Weak-to-Strong Generalization via LM Annotations:
In a weak-to-strong training paradigm, a smaller “weak” supervisor model annotates data that is then used to fine-tune a larger “strong” student model. The study examines how the functional similarity (or the complementary differences) between the supervising and student models affects performance gains.
- Findings:
- An inverse correlation is found between CAPA similarity and performance gain: lower similarity (indicating higher complementary knowledge) between the weak supervisor and the strong student correlates with greater improvements in the student’s accuracy.
- Through a decomposition analysis on test set performance, the paper distinguishes gains gained purely from elicitation (recovering latent capabilities) versus those attributable to the transfer of complementary knowledge.
- These results suggest that leveraging complementary error patterns can push the performance envelope beyond previously established ceilings.

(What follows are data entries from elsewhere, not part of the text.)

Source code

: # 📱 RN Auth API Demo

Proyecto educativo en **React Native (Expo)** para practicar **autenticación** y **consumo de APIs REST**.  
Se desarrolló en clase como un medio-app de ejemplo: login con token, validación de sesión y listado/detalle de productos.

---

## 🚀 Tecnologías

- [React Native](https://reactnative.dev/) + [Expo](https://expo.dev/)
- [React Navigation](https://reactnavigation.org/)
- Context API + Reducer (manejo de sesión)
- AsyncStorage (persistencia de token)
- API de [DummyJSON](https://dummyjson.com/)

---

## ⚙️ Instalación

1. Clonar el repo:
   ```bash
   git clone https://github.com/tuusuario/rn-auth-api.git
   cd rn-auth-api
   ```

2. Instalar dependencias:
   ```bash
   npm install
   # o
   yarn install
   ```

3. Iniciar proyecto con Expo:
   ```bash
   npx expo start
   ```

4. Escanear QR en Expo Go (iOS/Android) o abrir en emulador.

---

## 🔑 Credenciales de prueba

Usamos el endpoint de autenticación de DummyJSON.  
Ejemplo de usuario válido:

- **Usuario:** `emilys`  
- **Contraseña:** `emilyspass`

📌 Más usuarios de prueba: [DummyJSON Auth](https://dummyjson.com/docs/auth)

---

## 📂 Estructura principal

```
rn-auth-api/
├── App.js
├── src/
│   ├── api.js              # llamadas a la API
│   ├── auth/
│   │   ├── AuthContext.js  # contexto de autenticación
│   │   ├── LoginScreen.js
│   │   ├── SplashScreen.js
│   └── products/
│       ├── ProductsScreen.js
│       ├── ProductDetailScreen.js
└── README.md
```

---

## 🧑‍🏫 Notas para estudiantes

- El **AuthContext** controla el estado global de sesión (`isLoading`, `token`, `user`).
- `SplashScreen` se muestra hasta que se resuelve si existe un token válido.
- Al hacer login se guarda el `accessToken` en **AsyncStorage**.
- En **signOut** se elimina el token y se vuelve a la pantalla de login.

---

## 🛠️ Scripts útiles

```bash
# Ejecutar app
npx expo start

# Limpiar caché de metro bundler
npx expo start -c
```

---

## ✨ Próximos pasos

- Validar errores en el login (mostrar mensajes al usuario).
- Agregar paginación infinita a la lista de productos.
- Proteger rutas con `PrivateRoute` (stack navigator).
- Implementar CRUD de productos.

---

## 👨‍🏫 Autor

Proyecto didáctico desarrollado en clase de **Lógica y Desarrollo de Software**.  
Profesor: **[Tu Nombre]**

Trends in LM Error Correlation with Increasing Capabilities
An important additional finding is that as LM capabilities improve, the errors they commit become more correlated. When models are binned by accuracy, higher performing groups exhibit significantly greater CAPA scores, implying that the diversity in model failures narrows with capability gains.
- Implications:
- Increased error overlap raises concerns for AI oversight, since diversity among models is critical both for unbiased evaluation (as exemplified in the LLM-as-a-judge experiments) and for effective knowledge distillation in training.
- The trend for correlated errors may induce risks related to common blind spots across models, potentially leading to systemic failures when relying solely on automated oversight.

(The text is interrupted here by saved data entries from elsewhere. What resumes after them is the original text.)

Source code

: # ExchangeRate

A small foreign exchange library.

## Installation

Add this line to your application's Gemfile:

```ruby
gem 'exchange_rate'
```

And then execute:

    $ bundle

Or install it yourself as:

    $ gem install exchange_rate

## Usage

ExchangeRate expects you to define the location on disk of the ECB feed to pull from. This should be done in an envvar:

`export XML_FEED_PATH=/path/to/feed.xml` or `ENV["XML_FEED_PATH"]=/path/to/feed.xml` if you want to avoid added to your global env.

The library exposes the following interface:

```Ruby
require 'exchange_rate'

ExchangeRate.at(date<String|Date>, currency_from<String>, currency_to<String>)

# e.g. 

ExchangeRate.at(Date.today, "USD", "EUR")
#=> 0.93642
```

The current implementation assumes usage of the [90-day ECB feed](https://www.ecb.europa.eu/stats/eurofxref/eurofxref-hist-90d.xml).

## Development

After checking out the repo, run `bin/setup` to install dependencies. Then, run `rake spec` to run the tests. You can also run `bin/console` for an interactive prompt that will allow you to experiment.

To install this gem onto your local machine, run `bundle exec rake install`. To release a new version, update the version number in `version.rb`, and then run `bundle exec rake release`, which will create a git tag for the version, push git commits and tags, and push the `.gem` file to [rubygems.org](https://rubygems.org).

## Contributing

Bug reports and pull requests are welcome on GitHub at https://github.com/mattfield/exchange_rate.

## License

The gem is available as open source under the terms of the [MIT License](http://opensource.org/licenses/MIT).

Additional Theoretical and Empirical Insights
The paper presents a detailed comparison between CAPA and other inter-rater and divergence metrics (e.g., Cohen’s kappa, Scott’s pi, KL divergence). Simulations illustrate that while traditional metrics may misestimate similarity—especially when model outputs are highly calibrated—CAPA consistently captures the nuanced variations in functional agreement.

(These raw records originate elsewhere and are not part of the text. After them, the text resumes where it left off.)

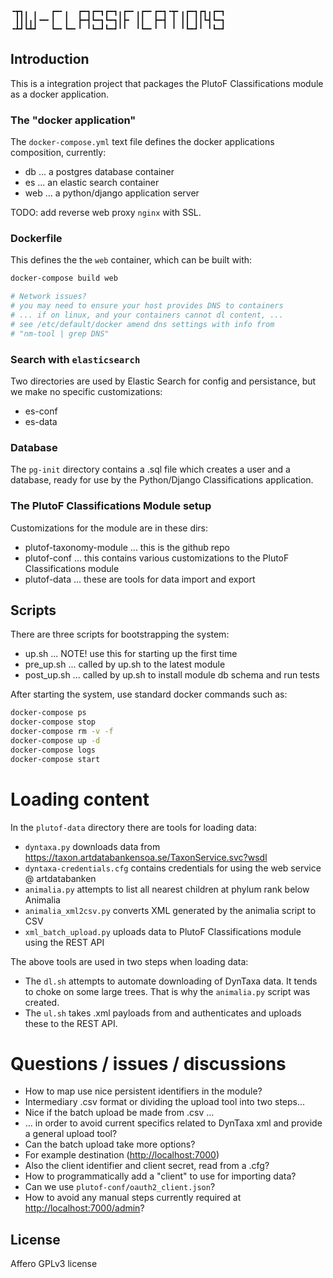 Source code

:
 ``` console
╺┳┓╻ ╻   ┏━╸╻  ┏━┓┏━┓┏━┓╻┏━╸╻┏━╸┏━┓╺┳╸╻┏━┓┏┓╻┏━┓
 ┃┃┃╻┃╺━╸┃  ┃  ┣━┫┗━┓┗━┓┃┣╸ ┃┃  ┣━┫ ┃ ┃┃ ┃┃┗┫┗━┓
╺┻┛┗┻┛   ┗━╸┗━╸╹ ╹┗━┛┗━┛╹╹  ╹┗━╸╹ ╹ ╹ ╹┗━┛╹ ╹┗━┛
```

Introduction
------------

This is a integration project that packages the PlutoF Classifications module as a docker application.

### The "docker application"

The `docker-compose.yml` text file defines the docker applications composition, currently:

-   db ... a postgres database container
-   es ... an elastic search container
-   web ... a python/django application server

TODO: add reverse web proxy `nginx` with SSL.

### Dockerfile

This defines the the `web` container, which can be built with:

``` bash
docker-compose build web

# Network issues?
# you may need to ensure your host provides DNS to containers
# ... if on linux, and your containers cannot dl content, ...
# see /etc/default/docker amend dns settings with info from 
# "nm-tool | grep DNS"
```

### Search with `elasticsearch`

Two directories are used by Elastic Search for config and persistance, but we make no specific customizations:

-   es-conf
-   es-data

### Database

The `pg-init` directory contains a .sql file which creates a user and a database, ready for use by the Python/Django Classifications application.

### The PlutoF Classifications Module setup

Customizations for the module are in these dirs:

-   plutof-taxonomy-module ... this is the github repo
-   plutof-conf ... this contains various customizations to the PlutoF Classifications module
-   plutof-data ... these are tools for data import and export

Scripts
-------

There are three scripts for bootstrapping the system:

-   up.sh ... NOTE! use this for starting up the first time
-   pre\_up.sh ... called by up.sh to the latest module
-   post\_up.sh ... called by up.sh to install module db schema and run tests

After starting the system, use standard docker commands such as:

``` bash
docker-compose ps
docker-compose stop
docker-compose rm -v -f
docker-compose up -d
docker-compose logs
docker-compose start
```

Loading content
===============

In the `plutof-data` directory there are tools for loading data:

-   `dyntaxa.py` downloads data from <https://taxon.artdatabankensoa.se/TaxonService.svc?wsdl>
-   `dyntaxa-credentials.cfg` contains credentials for using the web service @ artdatabanken
-   `animalia.py` attempts to list all nearest children at phylum rank below Animalia
-   `animalia_xml2csv.py` converts XML generated by the animalia script to CSV
-   `xml_batch_upload.py` uploads data to PlutoF Classifications module using the REST API

The above tools are used in two steps when loading data:

-   The `dl.sh` attempts to automate downloading of DynTaxa data. It tends to choke on some large trees. That is why the `animalia.py` script was created.
-   The `ul.sh` takes .xml payloads from and authenticates and uploads these to the REST API.

Questions / issues / discussions
================================

-   How to map use nice persistent identifiers in the module?
-   Intermediary .csv format or dividing the upload tool into two steps...
-   Nice if the batch upload be made from .csv ...
-   ... in order to avoid current specifics related to DynTaxa xml and provide a general upload tool?
-   Can the batch upload take more options?
-   For example destination (<http://localhost:7000>)
-   Also the client identifier and client secret, read from a .cfg?
-   How to programmatically add a "client" to use for importing data?
-   Can we use `plutof-conf/oauth2_client.json`?
-   How to avoid any manual steps currently required at <http://localhost:7000/admin>?

License
-------

Affero GPLv3 license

- Extensions and Applicability:
Extensions of CAPA to multi-model comparisons, as well as adaptations for classification and exact match settings, are provided. These derivations underline the flexibility of the metric beyond MCQ-based evaluations.
Rigorous statistical testing (including partial correlation, multiple regression analyses, diagnostic tests for normality and homoscedasticity) reaffirms the robustness of the reported effects of model similarity on AI oversight mechanisms, both in judging and training contexts.
Overall, the paper emphasizes that as LMs continue to scale, considering functional similarity—and its implications on both model evaluation and knowledge transfer methodologies—is increasingly critical. The CAPA metric offers a comprehensive framework for analyzing these effects, highlighting that correlated errors could undermine the independence and effectiveness of AI oversight, especially in scenarios where diverse approaches are necessary to mitigate shared systematic failures.